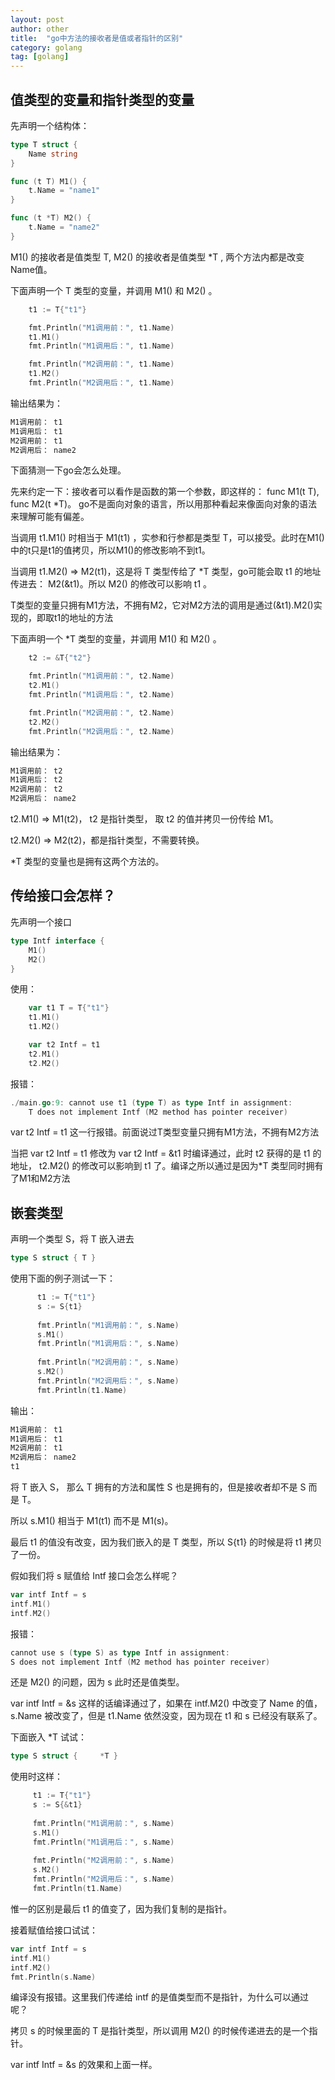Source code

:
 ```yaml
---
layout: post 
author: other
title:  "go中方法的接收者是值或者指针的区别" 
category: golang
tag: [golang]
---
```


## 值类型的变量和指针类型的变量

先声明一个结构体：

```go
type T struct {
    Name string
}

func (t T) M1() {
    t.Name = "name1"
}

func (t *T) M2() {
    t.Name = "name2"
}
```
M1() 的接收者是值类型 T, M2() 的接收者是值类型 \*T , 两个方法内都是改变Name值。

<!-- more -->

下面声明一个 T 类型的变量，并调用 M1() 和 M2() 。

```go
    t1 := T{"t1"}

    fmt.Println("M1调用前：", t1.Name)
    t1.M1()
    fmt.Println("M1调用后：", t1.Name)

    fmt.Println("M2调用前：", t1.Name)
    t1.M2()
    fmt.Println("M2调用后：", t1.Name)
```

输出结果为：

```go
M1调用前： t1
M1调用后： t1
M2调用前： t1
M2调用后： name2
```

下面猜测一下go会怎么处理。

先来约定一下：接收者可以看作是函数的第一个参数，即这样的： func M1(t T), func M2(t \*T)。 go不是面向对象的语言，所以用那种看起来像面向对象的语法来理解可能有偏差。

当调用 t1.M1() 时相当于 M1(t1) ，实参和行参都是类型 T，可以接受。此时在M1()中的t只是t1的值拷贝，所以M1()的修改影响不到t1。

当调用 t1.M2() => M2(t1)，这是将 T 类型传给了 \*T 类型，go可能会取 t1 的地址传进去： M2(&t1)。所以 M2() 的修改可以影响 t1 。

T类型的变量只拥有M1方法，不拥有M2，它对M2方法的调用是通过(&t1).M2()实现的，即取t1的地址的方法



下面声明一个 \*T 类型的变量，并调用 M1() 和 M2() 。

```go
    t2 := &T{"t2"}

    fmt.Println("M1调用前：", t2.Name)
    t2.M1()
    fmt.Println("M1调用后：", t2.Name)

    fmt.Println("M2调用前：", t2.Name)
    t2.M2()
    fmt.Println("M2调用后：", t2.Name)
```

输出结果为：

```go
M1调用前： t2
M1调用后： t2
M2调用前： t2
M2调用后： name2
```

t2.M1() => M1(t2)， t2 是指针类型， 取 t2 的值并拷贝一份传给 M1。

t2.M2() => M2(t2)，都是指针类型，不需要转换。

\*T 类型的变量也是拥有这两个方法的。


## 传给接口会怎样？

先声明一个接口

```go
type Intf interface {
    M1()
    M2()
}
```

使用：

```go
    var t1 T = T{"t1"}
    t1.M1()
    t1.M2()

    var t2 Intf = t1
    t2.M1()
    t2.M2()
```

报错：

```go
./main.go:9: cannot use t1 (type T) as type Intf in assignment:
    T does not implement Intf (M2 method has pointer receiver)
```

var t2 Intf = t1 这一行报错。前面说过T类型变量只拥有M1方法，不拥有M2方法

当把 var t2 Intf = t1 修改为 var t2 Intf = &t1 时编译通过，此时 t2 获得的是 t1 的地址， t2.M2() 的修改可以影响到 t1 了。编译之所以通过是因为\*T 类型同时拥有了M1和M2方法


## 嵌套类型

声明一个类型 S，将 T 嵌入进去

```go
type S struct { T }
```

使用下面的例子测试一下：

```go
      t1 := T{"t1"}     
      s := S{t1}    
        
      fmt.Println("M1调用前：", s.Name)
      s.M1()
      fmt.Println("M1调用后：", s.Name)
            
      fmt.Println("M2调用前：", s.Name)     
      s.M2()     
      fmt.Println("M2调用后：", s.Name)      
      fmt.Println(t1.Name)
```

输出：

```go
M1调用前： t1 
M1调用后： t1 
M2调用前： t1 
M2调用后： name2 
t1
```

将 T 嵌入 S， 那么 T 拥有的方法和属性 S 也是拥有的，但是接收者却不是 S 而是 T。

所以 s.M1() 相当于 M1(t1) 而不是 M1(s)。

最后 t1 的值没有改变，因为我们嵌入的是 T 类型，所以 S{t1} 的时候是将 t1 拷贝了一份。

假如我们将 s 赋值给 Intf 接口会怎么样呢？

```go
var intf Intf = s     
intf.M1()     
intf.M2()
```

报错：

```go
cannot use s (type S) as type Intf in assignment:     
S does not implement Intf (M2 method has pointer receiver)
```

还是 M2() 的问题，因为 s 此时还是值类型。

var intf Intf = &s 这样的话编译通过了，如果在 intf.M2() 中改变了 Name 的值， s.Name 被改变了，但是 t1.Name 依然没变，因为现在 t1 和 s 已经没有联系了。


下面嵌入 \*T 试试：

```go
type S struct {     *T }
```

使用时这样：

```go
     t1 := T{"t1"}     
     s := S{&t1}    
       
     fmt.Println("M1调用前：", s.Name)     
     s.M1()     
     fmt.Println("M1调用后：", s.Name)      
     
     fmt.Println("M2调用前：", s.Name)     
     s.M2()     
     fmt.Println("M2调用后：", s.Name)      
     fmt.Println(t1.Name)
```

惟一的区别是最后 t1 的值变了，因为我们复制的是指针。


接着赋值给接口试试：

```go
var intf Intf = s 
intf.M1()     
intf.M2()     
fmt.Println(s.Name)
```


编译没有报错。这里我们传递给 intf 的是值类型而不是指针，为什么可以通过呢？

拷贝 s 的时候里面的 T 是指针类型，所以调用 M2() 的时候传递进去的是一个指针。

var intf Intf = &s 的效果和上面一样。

---

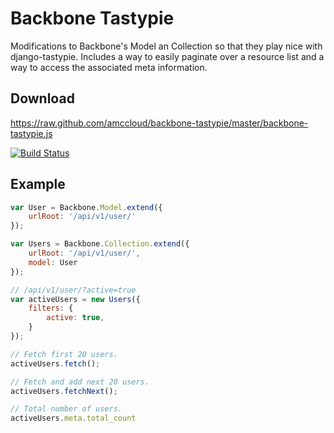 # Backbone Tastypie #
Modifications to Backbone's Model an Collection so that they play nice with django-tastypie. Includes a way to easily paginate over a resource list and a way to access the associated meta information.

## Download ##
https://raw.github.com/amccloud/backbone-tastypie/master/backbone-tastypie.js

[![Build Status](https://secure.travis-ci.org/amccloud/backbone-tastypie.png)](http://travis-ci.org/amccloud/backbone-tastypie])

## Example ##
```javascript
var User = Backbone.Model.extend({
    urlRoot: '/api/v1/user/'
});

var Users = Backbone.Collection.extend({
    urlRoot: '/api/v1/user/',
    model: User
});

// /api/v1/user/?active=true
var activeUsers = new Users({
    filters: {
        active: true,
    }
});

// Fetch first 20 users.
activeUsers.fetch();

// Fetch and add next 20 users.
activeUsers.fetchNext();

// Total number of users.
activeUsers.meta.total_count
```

WHAT IS REQUIRED: Wherever a line in the listing contains the word "meta", copy that line out.

EXERCISE ANSWER:
Modifications to Backbone's Model an Collection so that they play nice with django-tastypie. Includes a way to easily paginate over a resource list and a way to access the associated meta information.
activeUsers.meta.total_count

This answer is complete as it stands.